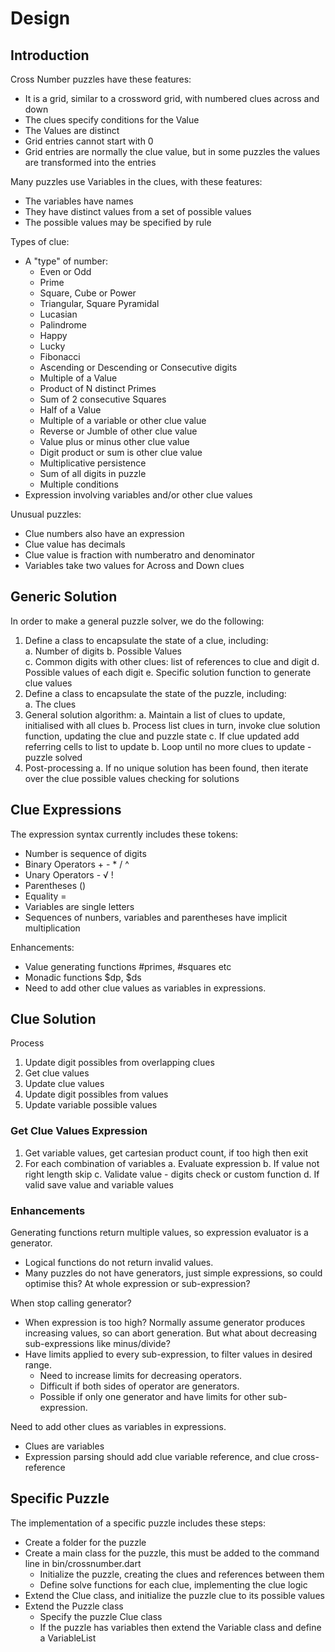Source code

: # Design

## Introduction

Cross Number puzzles have these features:

-   It is a grid, similar to a crossword grid, with numbered clues across and down
-   The clues specify conditions for the Value
-   The Values are distinct
-   Grid entries cannot start with 0
-   Grid entries are normally the clue value, but in some puzzles the values are transformed into the entries

Many puzzles use Variables in the clues, with these features:

-   The variables have names
-   They have distinct values from a set of possible values
-   The possible values may be specified by rule

Types of clue:

- A "type" of number:
  - Even or Odd
  - Prime
  - Square, Cube or Power
  - Triangular, Square Pyramidal
  - Lucasian
  - Palindrome
  - Happy
  - Lucky
  - Fibonacci
  - Ascending or Descending or Consecutive digits
  - Multiple of a Value
  - Product of N distinct Primes
  - Sum of 2 consecutive Squares
  - Half of a Value
  - Multiple of a variable or other clue value
  - Reverse or Jumble of other clue value
  - Value plus or minus other clue value
  - Digit product or sum is other clue value
  - Multiplicative persistence
  - Sum of all digits in puzzle
  - Multiple conditions
- Expression involving variables and/or other clue values

Unusual puzzles:
- Clue numbers also have an expression
- Clue value has decimals
- Clue value is fraction with numberatro and denominator
- Variables take two values for Across and Down clues


## Generic Solution

In order to make a general puzzle solver, we do the following:

1. Define a class to encapsulate the state of a clue, including:  
   a. Number of digits
   b. Possible Values  
   c. Common digits with other clues: list of references to clue and digit
   d. Possible values of each digit
   e. Specific solution function to generate clue values
2. Define a class to encapsulate the state of the puzzle, including:  
   a. The clues
3. General solution algorithm:
   a. Maintain a list of clues to update, initialised with all clues
   b. Process list clues in turn, invoke clue solution function, updating the clue and puzzle state
   c. If clue updated add referring cells to list to update
   b. Loop until no more clues to update - puzzle solved
4. Post-processing
   a. If no unique solution has been found, then iterate over the clue possible values checking for solutions

## Clue Expressions

The expression syntax currently includes these tokens:
- Number is sequence of digits
- Binary Operators + - * / ^
- Unary Operators - √ !
- Parentheses ()
- Equality =
- Variables are single letters
- Sequences of nunbers, variables and parentheses have implicit multiplication

Enhancements:
- Value generating functions #primes, #squares etc
- Monadic functions $dp, $ds
- Need to add other clue values as variables in expressions.

## Clue Solution

Process
1. Update digit possibles from overlapping clues
2. Get clue values
3. Update clue values
4. Update digit possibles from values
5. Update variable possible values

### Get Clue Values Expression

1. Get variable values, get cartesian product count, if too high then exit
2. For each combination of variables
   a. Evaluate expression
   b. If value not right length skip
   c. Validate value - digits check or custom function
   d. If valid save value and variable values

### Enhancements

Generating functions return multiple values, so expression evaluator is a generator.
- Logical functions do not return invalid values.
- Many puzzles do not have generators, just simple expressions, so could optimise this? At whole expression or sub-expression?

When stop calling generator? 
- When expression is too high? Normally assume generator produces increasing values, so can abort generation. But what about decreasing sub-expressions like minus/divide?
- Have limits applied to every sub-expression, to filter values in desired range. 
  - Need to increase limits for decreasing operators.
  - Difficult if both sides of operator are generators. 
  - Possible if only one generator and have limits for other sub-expression.

Need to add other clues as variables in expressions.
- Clues are variables
- Expression parsing should add clue variable reference, and clue cross-reference

## Specific Puzzle

The implementation of a specific puzzle includes these steps:

-   Create a folder for the puzzle
-   Create a main class for the puzzle, this must be added to the command line in bin/crossnumber.dart
    -   Initialize the puzzle, creating the clues and references between them
    -   Define solve functions for each clue, implementing the clue logic
-   Extend the Clue class, and initialize the puzzle clue to its possible values
-   Extend the Puzzle class
    -   Specify the puzzle Clue class
    -   If the puzzle has variables then extend the Variable class and define a VariableList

__________

_EXERCISE INSTRUCTIONS_.
Copy out every line above, word for word, minus images.

_ANSWER SECTION_.
Source code

: # Design

## Introduction

Cross Number puzzles have these features:

-   It is a grid, similar to a crossword grid, with numbered clues across and down
-   The clues specify conditions for the Value
-   The Values are distinct
-   Grid entries cannot start with 0
-   Grid entries are normally the clue value, but in some puzzles the values are transformed into the entries

Many puzzles use Variables in the clues, with these features:

-   The variables have names
-   They have distinct values from a set of possible values
-   The possible values may be specified by rule

Types of clue:

- A "type" of number:
  - Even or Odd
  - Prime
  - Square, Cube or Power
  - Triangular, Square Pyramidal
  - Lucasian
  - Palindrome
  - Happy
  - Lucky
  - Fibonacci
  - Ascending or Descending or Consecutive digits
  - Multiple of a Value
  - Product of N distinct Primes
  - Sum of 2 consecutive Squares
  - Half of a Value
  - Multiple of a variable or other clue value
  - Reverse or Jumble of other clue value
  - Value plus or minus other clue value
  - Digit product or sum is other clue value
  - Multiplicative persistence
  - Sum of all digits in puzzle
  - Multiple conditions
- Expression involving variables and/or other clue values

Unusual puzzles:
- Clue numbers also have an expression
- Clue value has decimals
- Clue value is fraction with numberatro and denominator
- Variables take two values for Across and Down clues


## Generic Solution

In order to make a general puzzle solver, we do the following:

1. Define a class to encapsulate the state of a clue, including:  
   a. Number of digits
   b. Possible Values  
   c. Common digits with other clues: list of references to clue and digit
   d. Possible values of each digit
   e. Specific solution function to generate clue values
2. Define a class to encapsulate the state of the puzzle, including:  
   a. The clues
3. General solution algorithm:
   a. Maintain a list of clues to update, initialised with all clues
   b. Process list clues in turn, invoke clue solution function, updating the clue and puzzle state
   c. If clue updated add referring cells to list to update
   b. Loop until no more clues to update - puzzle solved
4. Post-processing
   a. If no unique solution has been found, then iterate over the clue possible values checking for solutions

## Clue Expressions

The expression syntax currently includes these tokens:
- Number is sequence of digits
- Binary Operators + - * / ^
- Unary Operators - √ !
- Parentheses ()
- Equality =
- Variables are single letters
- Sequences of nunbers, variables and parentheses have implicit multiplication

Enhancements:
- Value generating functions #primes, #squares etc
- Monadic functions $dp, $ds
- Need to add other clue values as variables in expressions.

## Clue Solution

Process
1. Update digit possibles from overlapping clues
2. Get clue values
3. Update clue values
4. Update digit possibles from values
5. Update variable possible values

### Get Clue Values Expression

1. Get variable values, get cartesian product count, if too high then exit
2. For each combination of variables
   a. Evaluate expression
   b. If value not right length skip
   c. Validate value - digits check or custom function
   d. If valid save value and variable values

### Enhancements

Generating functions return multiple values, so expression evaluator is a generator.
- Logical functions do not return invalid values.
- Many puzzles do not have generators, just simple expressions, so could optimise this? At whole expression or sub-expression?

When stop calling generator? 
- When expression is too high? Normally assume generator produces increasing values, so can abort generation. But what about decreasing sub-expressions like minus/divide?
- Have limits applied to every sub-expression, to filter values in desired range. 
  - Need to increase limits for decreasing operators.
  - Difficult if both sides of operator are generators. 
  - Possible if only one generator and have limits for other sub-expression.

Need to add other clues as variables in expressions.
- Clues are variables
- Expression parsing should add clue variable reference, and clue cross-reference

## Specific Puzzle

The implementation of a specific puzzle includes these steps:

-   Create a folder for the puzzle
-   Create a main class for the puzzle, this must be added to the command line in bin/crossnumber.dart
    -   Initialize the puzzle, creating the clues and references between them
    -   Define solve functions for each clue, implementing the clue logic
-   Extend the Clue class, and initialize the puzzle clue to its possible values
-   Extend the Puzzle class
    -   Specify the puzzle Clue class
    -   If the puzzle has variables then extend the Variable class and define a VariableList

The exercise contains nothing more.